Task directions: Which of the lines below holds the string "different"? Copy every line that does.

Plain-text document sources
+===+

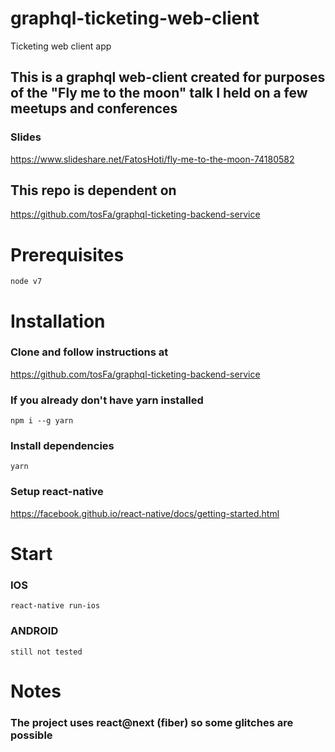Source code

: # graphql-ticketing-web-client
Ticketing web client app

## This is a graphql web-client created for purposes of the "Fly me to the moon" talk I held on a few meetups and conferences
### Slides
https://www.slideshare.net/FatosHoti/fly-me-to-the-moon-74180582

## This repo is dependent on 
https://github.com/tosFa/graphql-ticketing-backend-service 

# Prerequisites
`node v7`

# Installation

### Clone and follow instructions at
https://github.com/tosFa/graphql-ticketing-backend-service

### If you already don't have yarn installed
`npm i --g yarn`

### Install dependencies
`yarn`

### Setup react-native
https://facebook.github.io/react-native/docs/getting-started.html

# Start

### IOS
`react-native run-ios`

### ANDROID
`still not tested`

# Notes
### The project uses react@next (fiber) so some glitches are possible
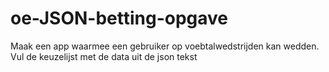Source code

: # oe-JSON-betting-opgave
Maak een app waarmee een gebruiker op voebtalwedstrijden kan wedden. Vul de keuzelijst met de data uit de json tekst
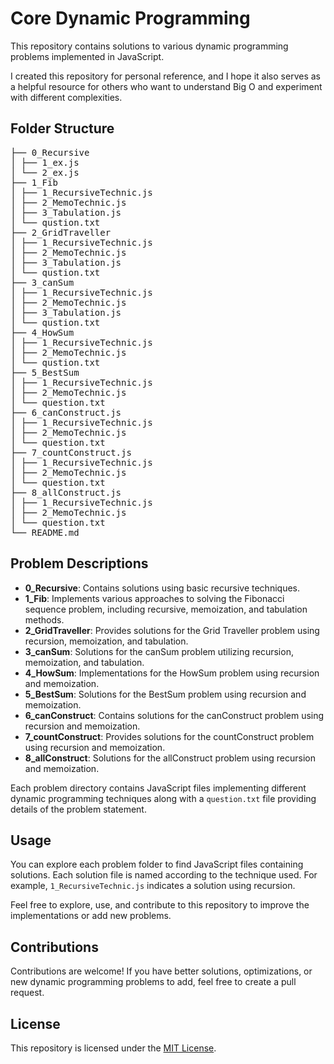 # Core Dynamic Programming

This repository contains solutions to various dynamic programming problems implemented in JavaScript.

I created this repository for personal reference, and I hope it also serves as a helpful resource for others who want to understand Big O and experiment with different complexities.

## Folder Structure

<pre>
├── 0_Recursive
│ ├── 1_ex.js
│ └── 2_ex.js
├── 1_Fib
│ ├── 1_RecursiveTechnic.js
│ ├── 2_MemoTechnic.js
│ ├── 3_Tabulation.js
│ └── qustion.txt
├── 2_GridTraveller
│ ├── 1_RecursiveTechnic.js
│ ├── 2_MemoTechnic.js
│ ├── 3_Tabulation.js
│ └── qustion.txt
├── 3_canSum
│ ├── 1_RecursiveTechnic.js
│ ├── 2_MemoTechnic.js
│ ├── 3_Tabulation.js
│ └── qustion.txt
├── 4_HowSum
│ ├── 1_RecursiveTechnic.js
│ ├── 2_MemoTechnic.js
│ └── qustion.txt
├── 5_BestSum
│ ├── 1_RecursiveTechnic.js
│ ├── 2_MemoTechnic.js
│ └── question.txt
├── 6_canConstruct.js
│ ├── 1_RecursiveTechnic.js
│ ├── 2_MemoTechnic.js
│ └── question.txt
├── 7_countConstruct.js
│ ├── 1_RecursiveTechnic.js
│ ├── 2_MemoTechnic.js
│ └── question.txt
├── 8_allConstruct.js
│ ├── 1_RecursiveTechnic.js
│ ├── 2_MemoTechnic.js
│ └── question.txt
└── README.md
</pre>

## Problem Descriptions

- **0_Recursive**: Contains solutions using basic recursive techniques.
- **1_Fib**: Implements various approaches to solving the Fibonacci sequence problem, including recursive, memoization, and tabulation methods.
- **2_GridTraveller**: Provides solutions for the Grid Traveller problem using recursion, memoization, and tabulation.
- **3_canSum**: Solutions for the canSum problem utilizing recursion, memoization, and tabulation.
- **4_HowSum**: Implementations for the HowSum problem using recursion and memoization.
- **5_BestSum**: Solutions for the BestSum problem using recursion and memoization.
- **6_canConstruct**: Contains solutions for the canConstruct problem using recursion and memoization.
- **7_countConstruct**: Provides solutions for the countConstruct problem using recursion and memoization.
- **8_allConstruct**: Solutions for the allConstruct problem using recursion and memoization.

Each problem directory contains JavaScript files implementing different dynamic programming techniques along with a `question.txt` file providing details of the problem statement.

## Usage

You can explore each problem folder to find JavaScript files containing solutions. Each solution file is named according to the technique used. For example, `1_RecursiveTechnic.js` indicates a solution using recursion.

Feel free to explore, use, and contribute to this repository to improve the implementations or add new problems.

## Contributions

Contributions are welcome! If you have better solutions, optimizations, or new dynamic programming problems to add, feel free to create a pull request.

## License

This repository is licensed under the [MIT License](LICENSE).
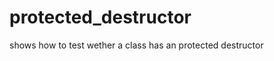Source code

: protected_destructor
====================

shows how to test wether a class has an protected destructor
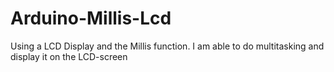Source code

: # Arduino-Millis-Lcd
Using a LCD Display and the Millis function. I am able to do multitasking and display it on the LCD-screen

+===+

Reply:
I created this repository for personal reference, and I hope it also serves as a helpful resource for others who want to understand Big O and experiment with different complexities.
Each problem directory contains JavaScript files implementing different dynamic programming techniques along with a `question.txt` file providing details of the problem statement.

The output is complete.